:: Action item ::
The job is to find each line of the records below that includes the word "KnobComponent" and copy it.
##### Task material
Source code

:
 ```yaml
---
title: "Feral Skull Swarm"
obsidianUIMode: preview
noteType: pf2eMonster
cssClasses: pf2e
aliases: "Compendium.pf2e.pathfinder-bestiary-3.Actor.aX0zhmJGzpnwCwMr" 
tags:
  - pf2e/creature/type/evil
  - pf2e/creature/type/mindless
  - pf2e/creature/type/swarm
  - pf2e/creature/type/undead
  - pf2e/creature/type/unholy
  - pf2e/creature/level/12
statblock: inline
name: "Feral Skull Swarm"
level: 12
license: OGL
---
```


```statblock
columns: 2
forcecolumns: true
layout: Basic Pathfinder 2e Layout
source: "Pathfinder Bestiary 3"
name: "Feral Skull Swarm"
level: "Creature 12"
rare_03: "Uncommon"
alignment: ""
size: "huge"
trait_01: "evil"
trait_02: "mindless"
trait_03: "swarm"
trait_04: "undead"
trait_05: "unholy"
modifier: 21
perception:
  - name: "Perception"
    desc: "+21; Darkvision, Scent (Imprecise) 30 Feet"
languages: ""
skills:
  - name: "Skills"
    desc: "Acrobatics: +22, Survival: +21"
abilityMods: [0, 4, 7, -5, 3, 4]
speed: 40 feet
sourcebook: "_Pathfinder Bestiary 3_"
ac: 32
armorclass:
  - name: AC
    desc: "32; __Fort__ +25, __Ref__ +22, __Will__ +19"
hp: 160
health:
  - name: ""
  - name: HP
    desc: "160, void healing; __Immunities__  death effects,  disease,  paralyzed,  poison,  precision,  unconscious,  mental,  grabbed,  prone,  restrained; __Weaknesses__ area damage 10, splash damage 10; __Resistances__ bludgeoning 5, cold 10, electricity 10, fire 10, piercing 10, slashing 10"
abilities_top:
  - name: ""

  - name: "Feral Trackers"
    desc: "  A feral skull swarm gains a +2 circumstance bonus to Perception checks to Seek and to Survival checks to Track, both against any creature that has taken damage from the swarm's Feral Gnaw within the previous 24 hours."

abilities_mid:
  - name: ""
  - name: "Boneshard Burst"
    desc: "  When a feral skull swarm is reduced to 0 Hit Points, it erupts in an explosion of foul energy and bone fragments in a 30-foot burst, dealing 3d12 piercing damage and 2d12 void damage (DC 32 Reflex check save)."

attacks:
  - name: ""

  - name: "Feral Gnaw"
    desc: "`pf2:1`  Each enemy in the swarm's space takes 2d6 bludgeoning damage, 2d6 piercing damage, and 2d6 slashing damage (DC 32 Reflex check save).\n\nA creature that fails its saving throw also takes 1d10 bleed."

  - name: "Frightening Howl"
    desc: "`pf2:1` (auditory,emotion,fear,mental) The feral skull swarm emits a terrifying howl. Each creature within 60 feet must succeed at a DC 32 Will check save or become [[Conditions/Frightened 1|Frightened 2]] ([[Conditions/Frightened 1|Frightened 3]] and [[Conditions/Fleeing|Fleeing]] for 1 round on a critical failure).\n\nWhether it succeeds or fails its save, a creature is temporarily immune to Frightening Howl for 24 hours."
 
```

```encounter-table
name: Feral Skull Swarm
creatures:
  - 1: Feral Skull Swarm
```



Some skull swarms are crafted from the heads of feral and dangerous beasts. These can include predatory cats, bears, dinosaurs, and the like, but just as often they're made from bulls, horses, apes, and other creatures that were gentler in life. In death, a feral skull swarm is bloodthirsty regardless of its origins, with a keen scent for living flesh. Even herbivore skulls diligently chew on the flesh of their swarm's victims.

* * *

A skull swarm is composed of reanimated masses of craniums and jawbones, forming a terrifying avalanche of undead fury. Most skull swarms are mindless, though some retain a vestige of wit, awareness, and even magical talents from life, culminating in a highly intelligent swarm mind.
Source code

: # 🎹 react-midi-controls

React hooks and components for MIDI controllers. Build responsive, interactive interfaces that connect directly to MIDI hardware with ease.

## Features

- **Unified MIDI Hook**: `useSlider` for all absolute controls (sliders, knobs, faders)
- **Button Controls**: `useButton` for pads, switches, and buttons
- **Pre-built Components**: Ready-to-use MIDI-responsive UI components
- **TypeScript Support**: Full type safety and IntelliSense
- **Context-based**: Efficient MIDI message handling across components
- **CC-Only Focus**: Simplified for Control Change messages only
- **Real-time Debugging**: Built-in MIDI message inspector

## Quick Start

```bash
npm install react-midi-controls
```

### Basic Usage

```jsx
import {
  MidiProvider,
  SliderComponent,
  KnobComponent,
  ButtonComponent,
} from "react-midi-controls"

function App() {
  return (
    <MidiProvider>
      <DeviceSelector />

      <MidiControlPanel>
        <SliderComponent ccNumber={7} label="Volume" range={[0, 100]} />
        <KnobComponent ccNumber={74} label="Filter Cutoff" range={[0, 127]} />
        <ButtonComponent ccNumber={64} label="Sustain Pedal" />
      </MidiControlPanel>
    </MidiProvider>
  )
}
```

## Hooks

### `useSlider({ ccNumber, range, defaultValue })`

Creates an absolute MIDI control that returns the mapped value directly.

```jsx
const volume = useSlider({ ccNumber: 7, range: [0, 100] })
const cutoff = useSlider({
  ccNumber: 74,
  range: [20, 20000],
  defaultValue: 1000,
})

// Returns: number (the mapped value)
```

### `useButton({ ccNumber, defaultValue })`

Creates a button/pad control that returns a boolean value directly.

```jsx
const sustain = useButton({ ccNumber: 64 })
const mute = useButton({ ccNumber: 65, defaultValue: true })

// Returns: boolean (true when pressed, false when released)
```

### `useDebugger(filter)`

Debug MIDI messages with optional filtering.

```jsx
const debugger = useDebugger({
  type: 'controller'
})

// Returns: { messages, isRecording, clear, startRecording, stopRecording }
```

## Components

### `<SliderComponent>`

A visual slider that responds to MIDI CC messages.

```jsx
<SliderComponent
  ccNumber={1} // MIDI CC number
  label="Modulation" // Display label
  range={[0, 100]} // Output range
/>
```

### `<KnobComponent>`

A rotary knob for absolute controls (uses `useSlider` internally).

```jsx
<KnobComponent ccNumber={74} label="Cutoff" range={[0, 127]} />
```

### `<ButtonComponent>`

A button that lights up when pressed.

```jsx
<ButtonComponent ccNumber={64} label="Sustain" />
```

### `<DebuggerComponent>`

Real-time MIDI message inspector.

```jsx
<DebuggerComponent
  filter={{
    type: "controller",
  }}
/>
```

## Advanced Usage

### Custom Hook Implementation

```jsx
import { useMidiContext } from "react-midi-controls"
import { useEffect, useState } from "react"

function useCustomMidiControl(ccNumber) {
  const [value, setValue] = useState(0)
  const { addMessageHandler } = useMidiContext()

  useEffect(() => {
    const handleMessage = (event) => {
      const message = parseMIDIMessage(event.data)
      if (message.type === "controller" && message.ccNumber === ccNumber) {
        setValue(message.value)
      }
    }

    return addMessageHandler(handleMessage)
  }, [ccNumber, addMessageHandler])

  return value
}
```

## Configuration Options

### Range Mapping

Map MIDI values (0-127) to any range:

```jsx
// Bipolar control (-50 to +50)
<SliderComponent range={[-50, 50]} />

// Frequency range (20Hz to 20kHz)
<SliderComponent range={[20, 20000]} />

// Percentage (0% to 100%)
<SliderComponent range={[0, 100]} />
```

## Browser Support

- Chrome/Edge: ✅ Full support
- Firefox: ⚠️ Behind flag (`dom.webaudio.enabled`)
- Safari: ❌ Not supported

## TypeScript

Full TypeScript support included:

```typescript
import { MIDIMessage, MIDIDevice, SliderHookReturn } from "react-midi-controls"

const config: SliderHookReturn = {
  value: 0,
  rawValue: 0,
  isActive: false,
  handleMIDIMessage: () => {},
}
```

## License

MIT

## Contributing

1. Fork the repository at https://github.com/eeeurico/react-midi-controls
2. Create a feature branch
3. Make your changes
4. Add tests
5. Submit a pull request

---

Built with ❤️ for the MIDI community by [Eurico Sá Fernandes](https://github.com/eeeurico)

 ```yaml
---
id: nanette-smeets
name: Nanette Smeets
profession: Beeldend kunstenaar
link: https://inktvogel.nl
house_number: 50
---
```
##########
:: Reply to the exercise ::
  KnobComponent,
        <KnobComponent ccNumber={74} label="Filter Cutoff" range={[0, 127]} />
### `<KnobComponent>`
<KnobComponent ccNumber={74} label="Cutoff" range={[0, 127]} />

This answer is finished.